::: Source information
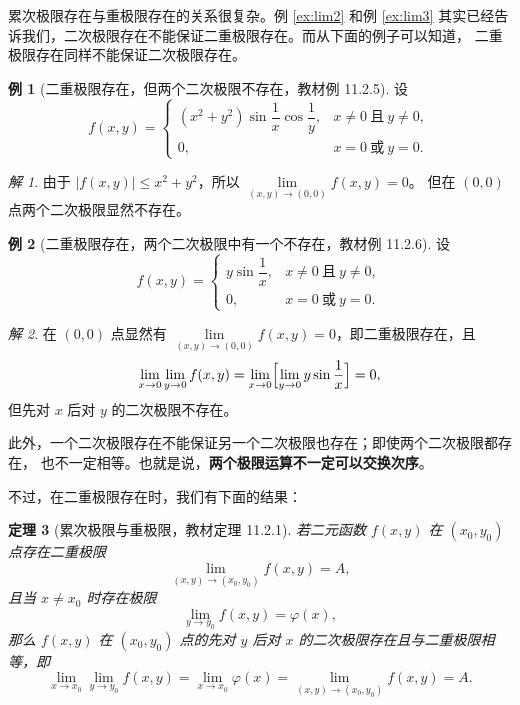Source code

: \documentclass[11pt]{ctexart}
\theoremstyle{plain}
\newtheorem{thm}{定理}[section]
\theoremstyle{definition}
\newtheorem{ex}[thm]{例}
\theoremstyle{remark}
\newtheorem*{sol}{解}
\begin{document}
累次极限存在与重极限存在的关系很复杂。例 \ref{ex:lim2} 和例 \ref{ex:lim3}
其实已经告诉我们，二次极限存在不能保证二重极限存在。而从下面的例子可以知道，
二重极限存在同样不能保证二次极限存在。

\begin{ex}[二重极限存在，但两个二次极限不存在，教材例 11.2.5]\label{ex:iter1}
设
\[
  f(x,y)=
  \begin{cases}
    (x^2+y^2)\sin\dfrac{1}{x}\cos\dfrac{1}{y}, & x\neq 0\ \text{且}\ y\neq 0,\\[6pt]
    0, & x=0\ \text{或}\ y=0 .
  \end{cases}
\]
\end{ex}

\begin{sol}
由于 \(|f(x,y)|\le x^2+y^2\)，所以 \(\lim\limits_{(x,y)\to(0,0)}f(x,y)=0\)。
但在 \((0,0)\) 点两个二次极限显然不存在。
\end{sol}

\begin{ex}[二重极限存在，两个二次极限中有一个不存在，教材例 11.2.6]\label{ex:iter2}
设
\[
  f(x,y)=
  \begin{cases}
    y\sin\dfrac{1}{x}, & x\neq 0\ \text{且}\ y\neq 0,\\[6pt]
    0, & x=0\ \text{或}\ y=0 .
  \end{cases}
\]
\end{ex}

\begin{sol}
在 \((0,0)\) 点显然有 \(\lim\limits_{(x,y)\to(0,0)}f(x,y)=0\)，即二重极限存在，且
\[
  \lim_{x\to 0}\lim_{y\to 0}f(x,y)=\lim_{x\to 0}\Bigl[\lim_{y\to 0}y\sin\frac{1}{x}\Bigr]=0,
\]
但先对 \(x\) 后对 \(y\) 的二次极限不存在。
\end{sol}

此外，一个二次极限存在不能保证另一个二次极限也存在；即使两个二次极限都存在，
也不一定相等。也就是说，\textbf{两个极限运算不一定可以交换次序}。

不过，在二重极限存在时，我们有下面的结果：

\begin{thm}[累次极限与重极限，教材定理 11.2.1]\label{thm:iterated}
若二元函数 \(f(x,y)\) 在 \((x_0,y_0)\) 点存在二重极限
\[
  \lim_{(x,y)\to(x_0,y_0)}f(x,y)=A,
\]
且当 \(x\neq x_0\) 时存在极限
\[
  \lim_{y\to y_0}f(x,y)=\varphi(x),
\]
那么 \(f(x,y)\) 在 \((x_0,y_0)\) 点的先对 \(y\) 后对 \(x\) 的二次极限存在且与二重极限相等，即
\[
  \lim_{x\to x_0}\lim_{y\to y_0}f(x,y)=\lim_{x\to x_0}\varphi(x)
  =\lim_{(x,y)\to(x_0,y_0)}f(x,y)=A .
\]
\end{thm}
\end{document}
::::::
> [Try it]:
Say the number of lines in the entries that have the string "varphi", and only that.

> [Answer below]:
2